----- Supplied material -----
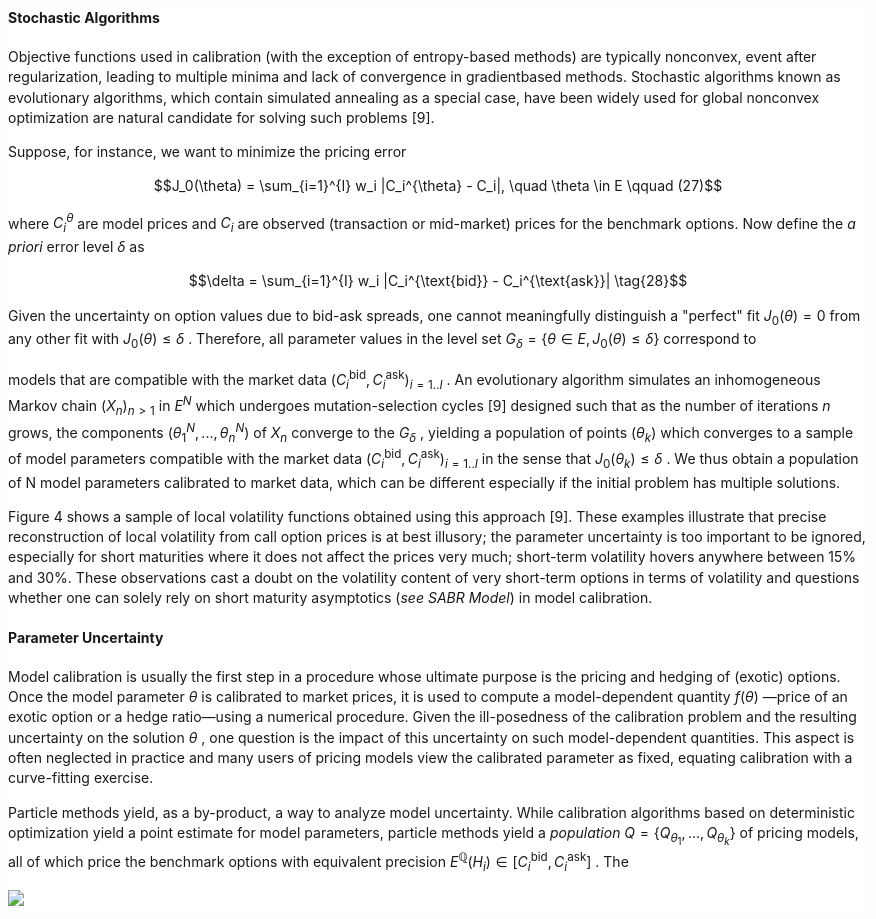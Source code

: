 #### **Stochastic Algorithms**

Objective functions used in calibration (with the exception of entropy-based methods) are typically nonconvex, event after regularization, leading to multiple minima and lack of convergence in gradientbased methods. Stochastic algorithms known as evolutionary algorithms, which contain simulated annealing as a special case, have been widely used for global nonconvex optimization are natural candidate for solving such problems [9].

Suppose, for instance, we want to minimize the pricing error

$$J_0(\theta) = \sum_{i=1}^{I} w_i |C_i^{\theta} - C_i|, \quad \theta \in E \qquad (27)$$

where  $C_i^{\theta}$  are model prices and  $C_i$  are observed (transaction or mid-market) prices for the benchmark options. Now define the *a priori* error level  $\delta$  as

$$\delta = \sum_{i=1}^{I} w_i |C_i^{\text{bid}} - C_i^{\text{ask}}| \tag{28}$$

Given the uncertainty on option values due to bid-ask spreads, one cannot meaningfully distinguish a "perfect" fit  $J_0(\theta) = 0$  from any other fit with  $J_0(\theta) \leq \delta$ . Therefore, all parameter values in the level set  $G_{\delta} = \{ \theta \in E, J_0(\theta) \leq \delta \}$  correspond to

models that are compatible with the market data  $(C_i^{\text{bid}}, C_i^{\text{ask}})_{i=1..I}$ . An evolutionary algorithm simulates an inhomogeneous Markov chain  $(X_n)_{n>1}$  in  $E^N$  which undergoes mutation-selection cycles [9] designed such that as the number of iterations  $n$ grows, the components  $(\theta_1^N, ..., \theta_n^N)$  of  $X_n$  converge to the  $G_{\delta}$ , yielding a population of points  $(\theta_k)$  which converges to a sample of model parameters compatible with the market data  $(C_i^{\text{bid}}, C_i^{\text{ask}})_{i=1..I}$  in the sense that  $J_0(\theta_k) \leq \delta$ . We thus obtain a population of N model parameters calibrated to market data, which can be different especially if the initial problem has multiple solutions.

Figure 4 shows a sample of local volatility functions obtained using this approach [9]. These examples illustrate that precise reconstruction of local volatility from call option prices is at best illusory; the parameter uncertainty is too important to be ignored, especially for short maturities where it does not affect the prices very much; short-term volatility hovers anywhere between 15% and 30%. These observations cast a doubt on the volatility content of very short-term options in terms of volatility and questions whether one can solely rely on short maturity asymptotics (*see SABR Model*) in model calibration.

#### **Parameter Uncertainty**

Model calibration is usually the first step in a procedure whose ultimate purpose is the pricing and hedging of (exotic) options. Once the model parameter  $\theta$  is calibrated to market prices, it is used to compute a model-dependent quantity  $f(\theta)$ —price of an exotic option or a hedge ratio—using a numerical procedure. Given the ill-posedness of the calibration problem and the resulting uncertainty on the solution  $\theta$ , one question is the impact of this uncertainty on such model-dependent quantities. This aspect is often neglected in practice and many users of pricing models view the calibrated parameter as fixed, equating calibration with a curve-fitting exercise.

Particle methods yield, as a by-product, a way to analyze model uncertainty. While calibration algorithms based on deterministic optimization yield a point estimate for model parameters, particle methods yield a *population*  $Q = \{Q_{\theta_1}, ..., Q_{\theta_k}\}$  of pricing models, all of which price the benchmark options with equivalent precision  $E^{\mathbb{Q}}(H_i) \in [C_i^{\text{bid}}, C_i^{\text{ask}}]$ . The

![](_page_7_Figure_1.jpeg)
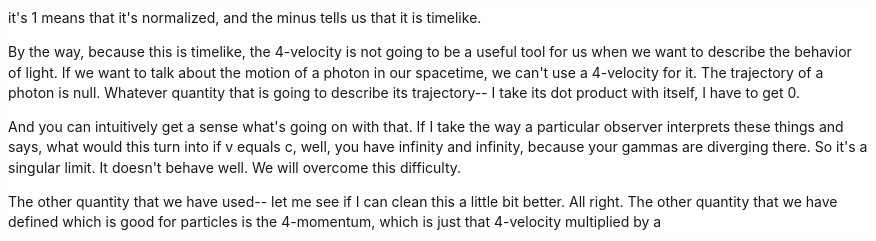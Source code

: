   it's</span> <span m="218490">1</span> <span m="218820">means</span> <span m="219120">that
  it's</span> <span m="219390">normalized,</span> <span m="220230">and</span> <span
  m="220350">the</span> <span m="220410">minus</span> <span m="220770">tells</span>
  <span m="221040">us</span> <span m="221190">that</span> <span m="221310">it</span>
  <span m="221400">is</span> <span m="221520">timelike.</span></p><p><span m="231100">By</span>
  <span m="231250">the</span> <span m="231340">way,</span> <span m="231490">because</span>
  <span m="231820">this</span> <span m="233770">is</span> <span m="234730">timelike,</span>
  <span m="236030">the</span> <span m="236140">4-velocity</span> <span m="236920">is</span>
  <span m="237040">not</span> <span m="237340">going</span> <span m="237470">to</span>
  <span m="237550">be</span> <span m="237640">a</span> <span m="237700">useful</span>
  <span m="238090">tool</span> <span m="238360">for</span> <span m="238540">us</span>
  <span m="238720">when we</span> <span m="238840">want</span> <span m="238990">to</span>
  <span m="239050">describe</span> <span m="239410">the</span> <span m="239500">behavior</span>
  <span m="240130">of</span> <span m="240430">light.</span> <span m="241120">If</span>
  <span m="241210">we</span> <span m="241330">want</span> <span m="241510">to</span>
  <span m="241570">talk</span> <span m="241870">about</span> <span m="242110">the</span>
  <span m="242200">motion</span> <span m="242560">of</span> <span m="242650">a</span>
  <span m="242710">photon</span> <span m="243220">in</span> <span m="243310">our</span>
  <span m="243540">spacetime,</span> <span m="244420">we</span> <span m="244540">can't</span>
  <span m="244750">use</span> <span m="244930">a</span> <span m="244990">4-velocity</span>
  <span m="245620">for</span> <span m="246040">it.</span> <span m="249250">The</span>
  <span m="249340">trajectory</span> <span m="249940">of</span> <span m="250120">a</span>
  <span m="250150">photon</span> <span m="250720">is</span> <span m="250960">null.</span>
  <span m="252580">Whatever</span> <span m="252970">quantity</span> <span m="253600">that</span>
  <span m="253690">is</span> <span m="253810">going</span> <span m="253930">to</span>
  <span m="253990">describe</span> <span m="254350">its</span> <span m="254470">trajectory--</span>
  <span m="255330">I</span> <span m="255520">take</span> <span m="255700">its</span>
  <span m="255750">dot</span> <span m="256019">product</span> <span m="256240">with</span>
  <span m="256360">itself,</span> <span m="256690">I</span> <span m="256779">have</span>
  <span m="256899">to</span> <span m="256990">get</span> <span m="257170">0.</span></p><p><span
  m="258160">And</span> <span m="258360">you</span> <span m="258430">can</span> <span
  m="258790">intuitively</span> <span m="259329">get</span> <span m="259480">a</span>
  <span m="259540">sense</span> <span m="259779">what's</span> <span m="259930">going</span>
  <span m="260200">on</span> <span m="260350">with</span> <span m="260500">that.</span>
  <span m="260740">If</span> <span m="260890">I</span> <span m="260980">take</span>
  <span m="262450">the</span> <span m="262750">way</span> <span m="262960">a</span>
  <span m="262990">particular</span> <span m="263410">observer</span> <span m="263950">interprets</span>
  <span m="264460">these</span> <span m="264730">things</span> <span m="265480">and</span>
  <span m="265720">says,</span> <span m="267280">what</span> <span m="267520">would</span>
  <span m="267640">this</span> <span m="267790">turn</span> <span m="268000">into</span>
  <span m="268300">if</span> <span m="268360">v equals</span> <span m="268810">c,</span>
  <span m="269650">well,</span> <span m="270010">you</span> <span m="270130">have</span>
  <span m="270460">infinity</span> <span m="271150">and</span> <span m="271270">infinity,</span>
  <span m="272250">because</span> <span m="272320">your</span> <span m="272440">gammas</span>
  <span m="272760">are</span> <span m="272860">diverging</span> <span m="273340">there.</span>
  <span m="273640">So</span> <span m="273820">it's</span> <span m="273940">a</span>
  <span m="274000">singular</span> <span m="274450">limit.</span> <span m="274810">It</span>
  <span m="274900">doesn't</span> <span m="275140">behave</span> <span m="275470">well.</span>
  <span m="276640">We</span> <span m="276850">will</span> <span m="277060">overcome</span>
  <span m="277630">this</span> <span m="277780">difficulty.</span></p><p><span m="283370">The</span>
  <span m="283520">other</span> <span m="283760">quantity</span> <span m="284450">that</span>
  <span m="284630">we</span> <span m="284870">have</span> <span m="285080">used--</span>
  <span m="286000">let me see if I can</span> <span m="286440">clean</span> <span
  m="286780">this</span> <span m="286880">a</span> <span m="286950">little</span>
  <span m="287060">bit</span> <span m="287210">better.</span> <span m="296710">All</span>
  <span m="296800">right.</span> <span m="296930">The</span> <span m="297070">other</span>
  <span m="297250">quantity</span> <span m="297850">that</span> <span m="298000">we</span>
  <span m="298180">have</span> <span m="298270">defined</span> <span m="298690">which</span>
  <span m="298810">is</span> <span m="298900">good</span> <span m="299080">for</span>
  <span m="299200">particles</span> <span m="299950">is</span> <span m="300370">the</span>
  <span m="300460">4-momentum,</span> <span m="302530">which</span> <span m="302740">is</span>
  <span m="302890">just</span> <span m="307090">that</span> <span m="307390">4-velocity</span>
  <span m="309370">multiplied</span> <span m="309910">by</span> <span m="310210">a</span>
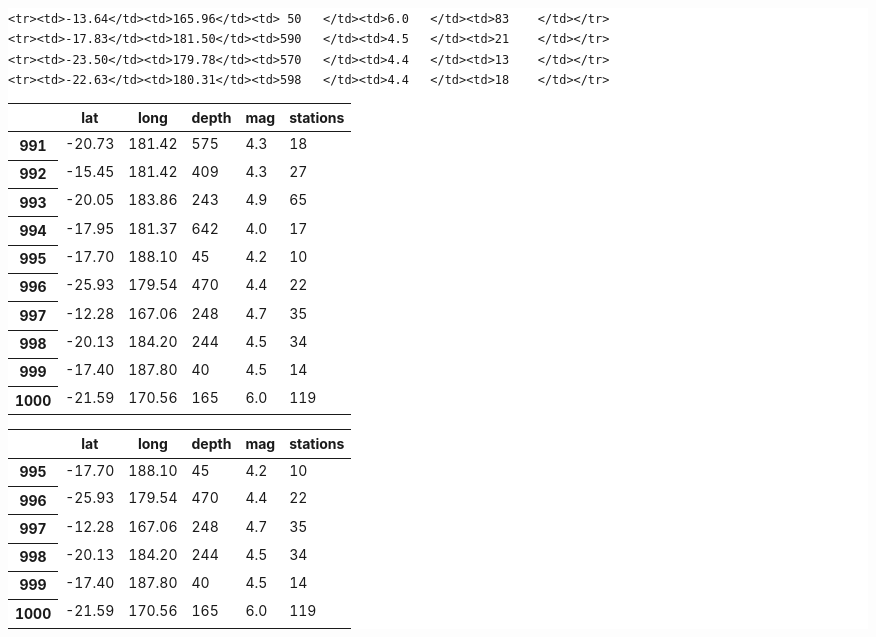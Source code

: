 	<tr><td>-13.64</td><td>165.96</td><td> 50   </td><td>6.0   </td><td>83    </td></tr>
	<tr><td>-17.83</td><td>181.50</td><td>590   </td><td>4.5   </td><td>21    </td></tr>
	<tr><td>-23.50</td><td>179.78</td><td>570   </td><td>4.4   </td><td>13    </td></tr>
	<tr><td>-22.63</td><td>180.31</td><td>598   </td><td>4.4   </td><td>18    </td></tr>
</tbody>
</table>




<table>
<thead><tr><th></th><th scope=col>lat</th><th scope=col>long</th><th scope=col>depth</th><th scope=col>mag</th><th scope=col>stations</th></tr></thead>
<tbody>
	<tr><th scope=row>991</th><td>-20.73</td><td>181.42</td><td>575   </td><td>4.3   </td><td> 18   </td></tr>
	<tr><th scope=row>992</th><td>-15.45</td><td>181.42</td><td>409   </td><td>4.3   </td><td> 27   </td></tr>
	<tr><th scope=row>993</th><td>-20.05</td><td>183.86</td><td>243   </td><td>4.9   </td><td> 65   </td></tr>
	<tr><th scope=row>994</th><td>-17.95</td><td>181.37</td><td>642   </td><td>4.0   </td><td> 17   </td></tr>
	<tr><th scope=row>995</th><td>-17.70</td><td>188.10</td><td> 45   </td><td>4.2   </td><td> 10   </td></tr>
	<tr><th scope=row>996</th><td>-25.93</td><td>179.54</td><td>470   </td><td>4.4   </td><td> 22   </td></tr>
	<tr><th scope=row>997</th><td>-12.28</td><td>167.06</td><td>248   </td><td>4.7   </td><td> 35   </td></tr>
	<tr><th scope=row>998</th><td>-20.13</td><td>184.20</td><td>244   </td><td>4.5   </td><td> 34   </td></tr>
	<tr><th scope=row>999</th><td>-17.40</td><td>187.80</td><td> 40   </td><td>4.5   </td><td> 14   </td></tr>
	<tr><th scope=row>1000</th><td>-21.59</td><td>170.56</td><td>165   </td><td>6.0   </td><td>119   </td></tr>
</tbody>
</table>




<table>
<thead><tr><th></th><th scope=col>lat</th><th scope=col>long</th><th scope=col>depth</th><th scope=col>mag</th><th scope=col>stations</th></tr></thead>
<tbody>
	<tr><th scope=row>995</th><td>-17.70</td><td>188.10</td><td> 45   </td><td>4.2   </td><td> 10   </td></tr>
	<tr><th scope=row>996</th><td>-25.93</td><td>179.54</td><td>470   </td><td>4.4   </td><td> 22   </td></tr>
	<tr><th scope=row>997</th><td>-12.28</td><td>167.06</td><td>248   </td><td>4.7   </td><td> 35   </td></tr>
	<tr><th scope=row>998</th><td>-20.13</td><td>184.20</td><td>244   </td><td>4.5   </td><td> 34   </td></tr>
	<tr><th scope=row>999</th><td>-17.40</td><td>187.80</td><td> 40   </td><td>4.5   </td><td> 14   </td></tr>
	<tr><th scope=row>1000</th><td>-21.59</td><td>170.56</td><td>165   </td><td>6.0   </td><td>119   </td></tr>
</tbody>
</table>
-----
• Goal of the exercise
With the pictures omitted, set down each line exactly, starting at the first line of the records above and ending with the line that contains "Given the uncertainty".

• Answer space
Source code

: #### **Stochastic Algorithms**

Objective functions used in calibration (with the exception of entropy-based methods) are typically nonconvex, event after regularization, leading to multiple minima and lack of convergence in gradientbased methods. Stochastic algorithms known as evolutionary algorithms, which contain simulated annealing as a special case, have been widely used for global nonconvex optimization are natural candidate for solving such problems [9].

Suppose, for instance, we want to minimize the pricing error

$$J_0(\theta) = \sum_{i=1}^{I} w_i |C_i^{\theta} - C_i|, \quad \theta \in E \qquad (27)$$

where  $C_i^{\theta}$  are model prices and  $C_i$  are observed (transaction or mid-market) prices for the benchmark options. Now define the *a priori* error level  $\delta$  as

$$\delta = \sum_{i=1}^{I} w_i |C_i^{\text{bid}} - C_i^{\text{ask}}| \tag{28}$$

Given the uncertainty on option values due to bid-ask spreads, one cannot meaningfully distinguish a "perfect" fit  $J_0(\theta) = 0$  from any other fit with  $J_0(\theta) \leq \delta$ . Therefore, all parameter values in the level set  $G_{\delta} = \{ \theta \in E, J_0(\theta) \leq \delta \}$  correspond to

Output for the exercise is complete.